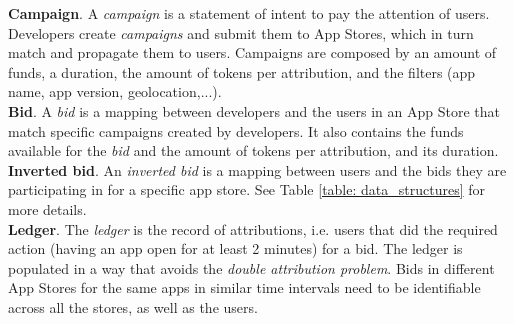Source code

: \noindent \textbf{Campaign}. A \textit{campaign} is a statement of intent to pay the attention of users. Developers create \textit{campaigns} and submit them to App Stores, which in turn match and propagate them to users. Campaigns are composed by an amount of funds, a duration, the amount of tokens per attribution, and the filters (app name, app version, geolocation,...).\\

\noindent \textbf{Bid}. A \textit{bid} is a mapping between developers and the users in an App Store that match specific campaigns created by developers. It also contains the funds available for the \textit{bid} and the amount of tokens per attribution, and its duration.\\

\noindent \textbf{Inverted bid}. An \textit{inverted bid} is a mapping between users and the bids they are participating in for a specific app store. See Table \ref{table: data_structures} for more details.\\

\noindent \textbf{Ledger}. The \textit{ledger} is the record of attributions, i.e. users that did the required action (having an app open for at least 2 minutes) for a bid. The ledger is populated in a way that avoids the \textit{double attribution problem}. Bids in different App Stores for the same apps in similar time intervals need to be identifiable across all the stores, as well as the users.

• [WORK TO BE COMPLETED] Print exactly what appears from the first line of the listing above down to the line containing "app version, geolocation,...).\\", inclusive, and leave out all pictures.

• [EXPECTED ANSWER]
Source code

: \noindent \textbf{Campaign}. A \textit{campaign} is a statement of intent to pay the attention of users. Developers create \textit{campaigns} and submit them to App Stores, which in turn match and propagate them to users. Campaigns are composed by an amount of funds, a duration, the amount of tokens per attribution, and the filters (app name, app version, geolocation,...).\\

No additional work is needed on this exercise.